The simulation model is established as shown in fig. 8, two DG systems connected by an inverter are arranged on an ac bus, and a three-phase balanced load, a three-phase unbalanced load, a single-phase load and a nonlinear load are connected to the ac bus, and the main simulation parameters are shown in table 1.
TABLE 1
In two working conditions designed by the invention, a system operates under the traditional droop control with voltage and power as control targets before 0.16s, and the system is accessed to a corresponding voltage quality control strategy after 0.16 s.
The working condition I is as follows: three-phase unbalanced loads having different power factors are connected to each phase. Fig. 9 shows the voltage waveform of the pcc under the conventional droop control strategy operation mode, the phenomena of spikes and jumps of the three-phase voltage output waveform are not obviously observed, but the three-phase amplitude and the phase have significant deviations, and the negative sequence voltage VUF% and the zero sequence voltage VUF% are respectively 7.85% and 3.25%.
According to the simulation result of fig. 10, after 0.16s is enabled based on the control of the virtual impedance, the negative sequence voltage VUF% and the zero sequence voltage VUF% are respectively 1.45% and 1.22%, and the amplitude and the phase deviation of the voltage waveform of the point of common coupling are obviously reduced compared with the traditional droop control.

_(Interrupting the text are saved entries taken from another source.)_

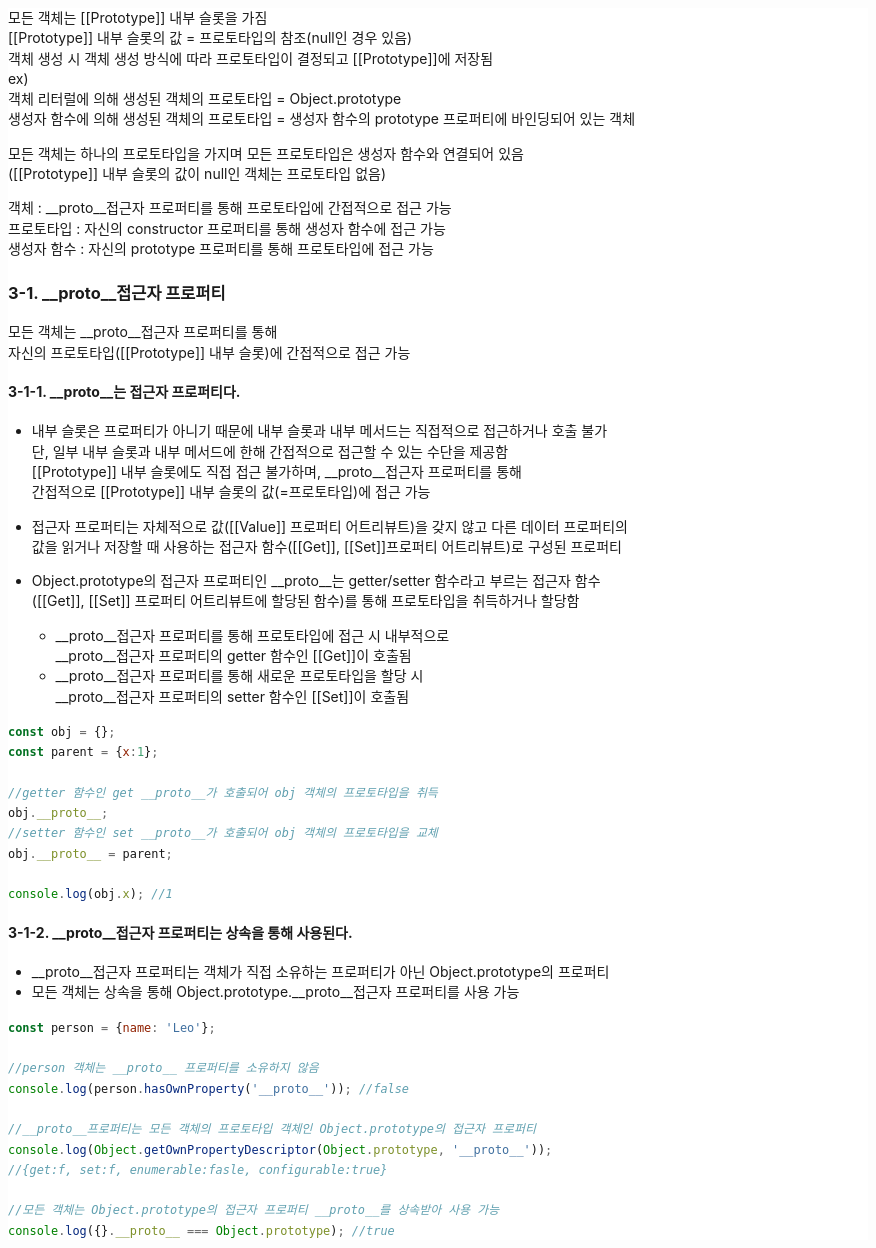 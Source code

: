 모든 객체는 [[Prototype]] 내부 슬롯을 가짐        
[[Prototype]] 내부 슬롯의 값 = 프로토타입의 참조(null인 경우 있음)     
객체 생성 시 객체 생성 방식에 따라 프로토타입이 결정되고 [[Prototype]]에 저장됨  
ex)   
객체 리터럴에 의해 생성된 객체의 프로토타입 = Object.prototype  
생성자 함수에 의해 생성된 객체의 프로토타입 = 생성자 함수의 prototype 프로퍼티에 바인딩되어 있는 객체  


모든 객체는 하나의 프로토타입을 가지며 모든 프로토타입은 생성자 함수와 연결되어 있음   
([[Prototype]] 내부 슬롯의 값이 null인 객체는 프로토타입 없음)

객체 : \__proto\__접근자 프로퍼티를 통해 프로토타입에 간접적으로 접근 가능   
프로토타입 : 자신의 constructor 프로퍼티를 통해 생성자 함수에 접근 가능      
생성자 함수 : 자신의 prototype 프로퍼티를 통해 프로토타입에 접근 가능   


### 3-1. \__proto\__접근자 프로퍼티
모든 객체는 \__proto\__접근자 프로퍼티를 통해   
자신의 프로토타입([[Prototype]] 내부 슬롯)에 간접적으로 접근 가능     

#### 3-1-1. \__proto\__는 접근자 프로퍼티다.
* 내부 슬롯은 프로퍼티가 아니기 때문에 내부 슬롯과 내부 메서드는 직접적으로 접근하거나 호출 불가  
  단, 일부 내부 슬롯과 내부 메서드에 한해 간접적으로 접근할 수 있는 수단을 제공함  
  [[Prototype]] 내부 슬롯에도 직접 접근 불가하며, \__proto\__접근자 프로퍼티를 통해  
  간접적으로 [[Prototype]] 내부 슬롯의 값(=프로토타입)에 접근 가능 

* 접근자 프로퍼티는 자체적으로 값([[Value]] 프로퍼티 어트리뷰트)을 갖지 않고 다른 데이터 프로퍼티의   
  값을 읽거나 저장할 때 사용하는 접근자 함수([[Get]], [[Set]]프로퍼티 어트리뷰트)로 구성된 프로퍼티  

* Object.prototype의 접근자 프로퍼티인 \__proto\__는 getter/setter 함수라고 부르는 접근자 함수  
  ([[Get]], [[Set]] 프로퍼티 어트리뷰트에 할당된 함수)를 통해 프로토타입을 취득하거나 할당함  
  * \__proto\__접근자 프로퍼티를 통해 프로토타입에 접근 시 내부적으로   
    \__proto\__접근자 프로퍼티의 getter 함수인 [[Get]]이 호출됨
  * \__proto\__접근자 프로퍼티를 통해 새로운 프로토타입을 할당 시   
    \__proto\__접근자 프로퍼티의 setter 함수인 [[Set]]이 호출됨

```js
const obj = {};
const parent = {x:1};

//getter 함수인 get __proto__가 호출되어 obj 객체의 프로토타입을 취득
obj.__proto__;
//setter 함수인 set __proto__가 호출되어 obj 객체의 프로토타입을 교체
obj.__proto__ = parent;

console.log(obj.x); //1
```

#### 3-1-2. \__proto\__접근자 프로퍼티는 상속을 통해 사용된다.
* \__proto\__접근자 프로퍼티는 객체가 직접 소유하는 프로퍼티가 아닌 Object.prototype의 프로퍼티  
* 모든 객체는 상속을 통해 Object.prototype.\__proto\__접근자 프로퍼티를 사용 가능
```js
const person = {name: 'Leo'};

//person 객체는 __proto__ 프로퍼티를 소유하지 않음
console.log(person.hasOwnProperty('__proto__')); //false

//__proto__프로퍼티는 모든 객체의 프로토타입 객체인 Object.prototype의 접근자 프로퍼티
console.log(Object.getOwnPropertyDescriptor(Object.prototype, '__proto__'));
//{get:f, set:f, enumerable:fasle, configurable:true}

//모든 객체는 Object.prototype의 접근자 프로퍼티 __proto__를 상속받아 사용 가능
console.log({}.__proto__ === Object.prototype); //true
```


  [sym]: 10, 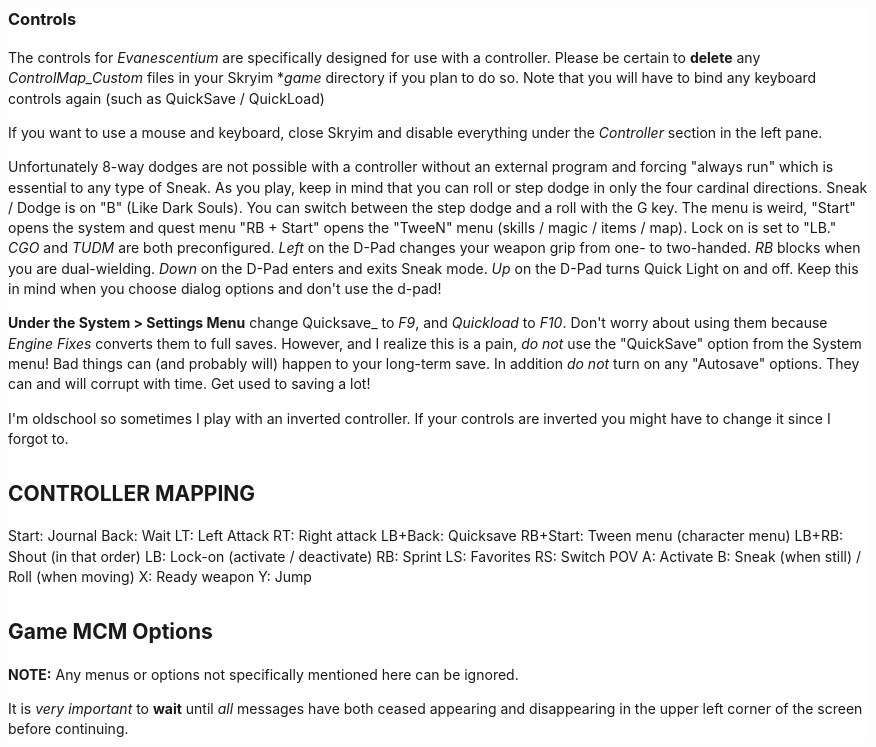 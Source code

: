 ### Controls

The controls for _Evanescentium_ are specifically designed for use with a controller. Please be certain to **delete** any _ControlMap_Custom_ files in your Skryim **game* directory if you plan to do so. Note that you will have to bind any keyboard controls again (such as QuickSave / QuickLoad)

If you want to use a mouse and keyboard, close Skryim and disable everything under the _Controller_ section in the left pane. 

Unfortunately 8-way dodges are not possible with a controller without an external program and forcing "always run" which is essential to any type of Sneak. As you play, keep in mind that you can roll or step dodge in only the four cardinal directions. Sneak / Dodge is on "B" (Like Dark Souls). You can switch between the step dodge and a roll with the G key. The menu is weird, "Start" opens the system and quest menu "RB + Start" opens the "TweeN" menu (skills / magic / items / map). Lock on is set to "LB." _CGO_ and _TUDM_ are both preconfigured. _Left_ on the D-Pad changes your weapon grip from one- to two-handed. _RB_ blocks when you are dual-wielding. _Down_ on the D-Pad enters and exits Sneak mode. _Up_ on the D-Pad turns Quick Light on and off. Keep this in mind when you choose dialog options and don't use the d-pad!

**Under the System > Settings Menu** change Quicksave_ to _F9_, and _Quickload_ to _F10_. Don't worry about using them because _Engine Fixes_ converts them to full saves. However, and I realize this is a pain, _do not_ use the "QuickSave" option from the System menu! Bad things can (and probably will) happen to your long-term save. In addition _do not_ turn on any "Autosave" options. They can and will corrupt with time. Get used to saving a lot!

I'm oldschool so sometimes I play with an inverted controller. If your controls are inverted you might have to change it since I forgot to.

## CONTROLLER MAPPING

Start: Journal
Back: Wait
LT: Left Attack
RT: Right attack
LB+Back: Quicksave
RB+Start: Tween menu (character menu)
LB+RB: Shout (in that order)
LB: Lock-on (activate / deactivate)
RB: Sprint
LS: Favorites
RS: Switch POV
A: Activate
B: Sneak (when still) / Roll (when moving)
X: Ready weapon
Y: Jump

## Game MCM Options

**NOTE:** Any menus or options not specifically mentioned here can be ignored.

It is _very important_ to **wait** until _all_ messages have both ceased appearing and disappearing in the upper left corner of the screen before continuing. 
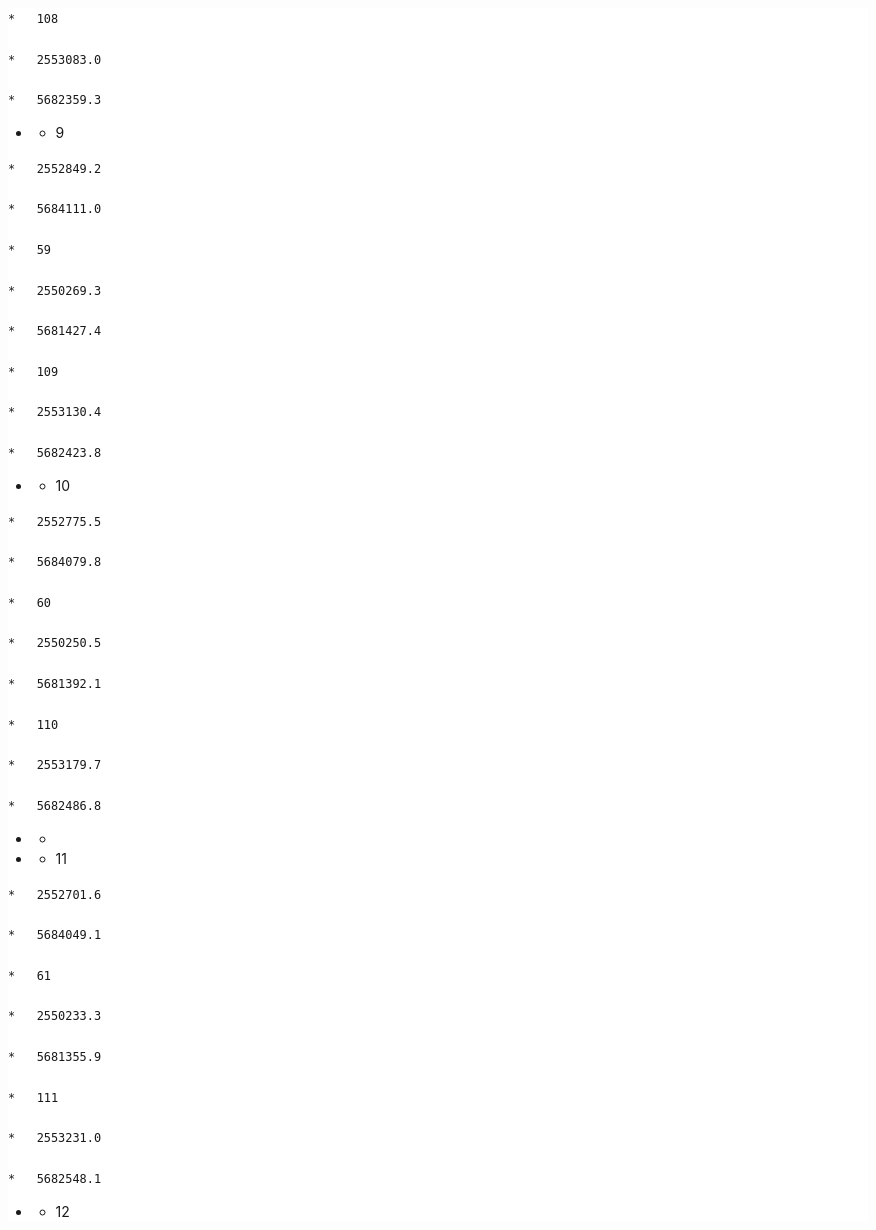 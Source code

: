     *   108

    *   2553083.0

    *   5682359.3


*    *   9

    *   2552849.2

    *   5684111.0

    *   59

    *   2550269.3

    *   5681427.4

    *   109

    *   2553130.4

    *   5682423.8


*    *   10

    *   2552775.5

    *   5684079.8

    *   60

    *   2550250.5

    *   5681392.1

    *   110

    *   2553179.7

    *   5682486.8


*    *

*    *   11

    *   2552701.6

    *   5684049.1

    *   61

    *   2550233.3

    *   5681355.9

    *   111

    *   2553231.0

    *   5682548.1


*    *   12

Fig. 11 shows that after 0.16s, the pcc voltage waveform is significantly improved based on the virtual oscillator control grid connection. The pcc voltage zero and the negative sequence component VUF% were 0.92% and 0.65%, respectively, after incorporation of the proposed control strategy. Compared with a virtual impedance control simulation result, the three-phase voltage waveform symmetry is better, and the voltage waveform of a point of common coupling is improved. In the unbalanced condition of the load side, the condition that a single-phase load is accessed under the operation of the system is a serious unbalanced load condition.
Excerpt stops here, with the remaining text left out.